Would you reproduce all of the entries exactly?

*** Opening Input data ***

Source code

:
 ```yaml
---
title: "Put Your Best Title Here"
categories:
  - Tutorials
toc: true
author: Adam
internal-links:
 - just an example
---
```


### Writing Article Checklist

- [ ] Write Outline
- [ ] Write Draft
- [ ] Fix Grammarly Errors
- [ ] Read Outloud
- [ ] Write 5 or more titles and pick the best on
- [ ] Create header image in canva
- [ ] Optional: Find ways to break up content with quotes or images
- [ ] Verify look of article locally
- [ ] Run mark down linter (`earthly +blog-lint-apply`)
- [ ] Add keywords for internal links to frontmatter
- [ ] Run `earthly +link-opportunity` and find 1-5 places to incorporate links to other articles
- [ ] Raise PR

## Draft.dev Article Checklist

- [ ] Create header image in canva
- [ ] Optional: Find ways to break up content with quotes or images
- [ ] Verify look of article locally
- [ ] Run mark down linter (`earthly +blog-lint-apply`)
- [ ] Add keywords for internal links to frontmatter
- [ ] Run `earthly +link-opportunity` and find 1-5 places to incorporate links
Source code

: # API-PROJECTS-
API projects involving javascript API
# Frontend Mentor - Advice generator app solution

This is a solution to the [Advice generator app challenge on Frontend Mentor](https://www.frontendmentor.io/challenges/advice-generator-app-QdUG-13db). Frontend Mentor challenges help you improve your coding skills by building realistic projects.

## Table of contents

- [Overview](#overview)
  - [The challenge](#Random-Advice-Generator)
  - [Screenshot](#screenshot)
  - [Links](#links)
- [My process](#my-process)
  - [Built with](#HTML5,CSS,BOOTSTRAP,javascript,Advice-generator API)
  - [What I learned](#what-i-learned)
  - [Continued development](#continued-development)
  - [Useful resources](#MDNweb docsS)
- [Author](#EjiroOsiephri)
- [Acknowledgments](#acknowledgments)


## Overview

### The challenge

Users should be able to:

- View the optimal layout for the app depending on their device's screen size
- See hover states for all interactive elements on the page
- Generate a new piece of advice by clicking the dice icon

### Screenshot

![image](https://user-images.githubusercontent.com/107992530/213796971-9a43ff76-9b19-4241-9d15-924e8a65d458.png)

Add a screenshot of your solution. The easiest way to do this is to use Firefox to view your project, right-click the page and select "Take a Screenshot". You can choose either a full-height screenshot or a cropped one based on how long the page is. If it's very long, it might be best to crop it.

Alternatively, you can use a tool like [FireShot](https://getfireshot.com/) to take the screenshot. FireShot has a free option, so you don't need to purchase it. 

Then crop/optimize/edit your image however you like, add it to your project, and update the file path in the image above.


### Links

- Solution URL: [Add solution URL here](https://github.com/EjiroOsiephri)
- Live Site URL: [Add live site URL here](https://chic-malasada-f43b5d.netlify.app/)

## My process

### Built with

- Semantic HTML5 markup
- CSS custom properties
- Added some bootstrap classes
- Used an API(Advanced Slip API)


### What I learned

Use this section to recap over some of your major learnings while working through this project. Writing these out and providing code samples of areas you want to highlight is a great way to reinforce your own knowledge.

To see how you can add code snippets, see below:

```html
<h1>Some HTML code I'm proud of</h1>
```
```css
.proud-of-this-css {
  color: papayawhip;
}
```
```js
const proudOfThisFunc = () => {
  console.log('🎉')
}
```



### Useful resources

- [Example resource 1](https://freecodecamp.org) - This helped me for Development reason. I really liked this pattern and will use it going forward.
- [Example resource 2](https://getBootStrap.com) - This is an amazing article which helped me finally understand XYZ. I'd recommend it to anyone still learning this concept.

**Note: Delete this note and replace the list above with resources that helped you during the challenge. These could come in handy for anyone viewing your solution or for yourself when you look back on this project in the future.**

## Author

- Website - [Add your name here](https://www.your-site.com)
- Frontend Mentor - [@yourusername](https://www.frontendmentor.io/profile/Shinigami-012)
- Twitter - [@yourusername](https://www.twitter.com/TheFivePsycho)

*** Closing Input data ***

▶ Answer below:
Source code

:
 ```yaml
---
title: "Put Your Best Title Here"
categories:
  - Tutorials
toc: true
author: Adam
internal-links:
 - just an example
---
```


### Writing Article Checklist

- [ ] Write Outline
- [ ] Write Draft
- [ ] Fix Grammarly Errors
- [ ] Read Outloud
- [ ] Write 5 or more titles and pick the best on
- [ ] Create header image in canva
- [ ] Optional: Find ways to break up content with quotes or images
- [ ] Verify look of article locally
- [ ] Run mark down linter (`earthly +blog-lint-apply`)
- [ ] Add keywords for internal links to frontmatter
- [ ] Run `earthly +link-opportunity` and find 1-5 places to incorporate links to other articles
- [ ] Raise PR

## Draft.dev Article Checklist

- [ ] Create header image in canva
- [ ] Optional: Find ways to break up content with quotes or images
- [ ] Verify look of article locally
- [ ] Run mark down linter (`earthly +blog-lint-apply`)
- [ ] Add keywords for internal links to frontmatter
- [ ] Run `earthly +link-opportunity` and find 1-5 places to incorporate links
Source code

: # API-PROJECTS-
API projects involving javascript API
# Frontend Mentor - Advice generator app solution

This is a solution to the [Advice generator app challenge on Frontend Mentor](https://www.frontendmentor.io/challenges/advice-generator-app-QdUG-13db). Frontend Mentor challenges help you improve your coding skills by building realistic projects.

## Table of contents

- [Overview](#overview)
  - [The challenge](#Random-Advice-Generator)
  - [Screenshot](#screenshot)
  - [Links](#links)
- [My process](#my-process)
  - [Built with](#HTML5,CSS,BOOTSTRAP,javascript,Advice-generator API)
  - [What I learned](#what-i-learned)
  - [Continued development](#continued-development)
  - [Useful resources](#MDNweb docsS)
- [Author](#EjiroOsiephri)
- [Acknowledgments](#acknowledgments)


## Overview

### The challenge

Users should be able to:

- View the optimal layout for the app depending on their device's screen size
- See hover states for all interactive elements on the page
- Generate a new piece of advice by clicking the dice icon

### Screenshot

![image](https://user-images.githubusercontent.com/107992530/213796971-9a43ff76-9b19-4241-9d15-924e8a65d458.png)

Add a screenshot of your solution. The easiest way to do this is to use Firefox to view your project, right-click the page and select "Take a Screenshot". You can choose either a full-height screenshot or a cropped one based on how long the page is. If it's very long, it might be best to crop it.

Alternatively, you can use a tool like [FireShot](https://getfireshot.com/) to take the screenshot. FireShot has a free option, so you don't need to purchase it. 

Then crop/optimize/edit your image however you like, add it to your project, and update the file path in the image above.


### Links

- Solution URL: [Add solution URL here](https://github.com/EjiroOsiephri)
- Live Site URL: [Add live site URL here](https://chic-malasada-f43b5d.netlify.app/)

## My process

### Built with

- Semantic HTML5 markup
- CSS custom properties
- Added some bootstrap classes
- Used an API(Advanced Slip API)


### What I learned

Use this section to recap over some of your major learnings while working through this project. Writing these out and providing code samples of areas you want to highlight is a great way to reinforce your own knowledge.

To see how you can add code snippets, see below:

```html
<h1>Some HTML code I'm proud of</h1>
```
```css
.proud-of-this-css {
  color: papayawhip;
}
```
```js
const proudOfThisFunc = () => {
  console.log('🎉')
}
```



### Useful resources

- [Example resource 1](https://freecodecamp.org) - This helped me for Development reason. I really liked this pattern and will use it going forward.
- [Example resource 2](https://getBootStrap.com) - This is an amazing article which helped me finally understand XYZ. I'd recommend it to anyone still learning this concept.

**Note: Delete this note and replace the list above with resources that helped you during the challenge. These could come in handy for anyone viewing your solution or for yourself when you look back on this project in the future.**

## Author

- Website - [Add your name here](https://www.your-site.com)
- Frontend Mentor - [@yourusername](https://www.frontendmentor.io/profile/Shinigami-012)
- Twitter - [@yourusername](https://www.twitter.com/TheFivePsycho)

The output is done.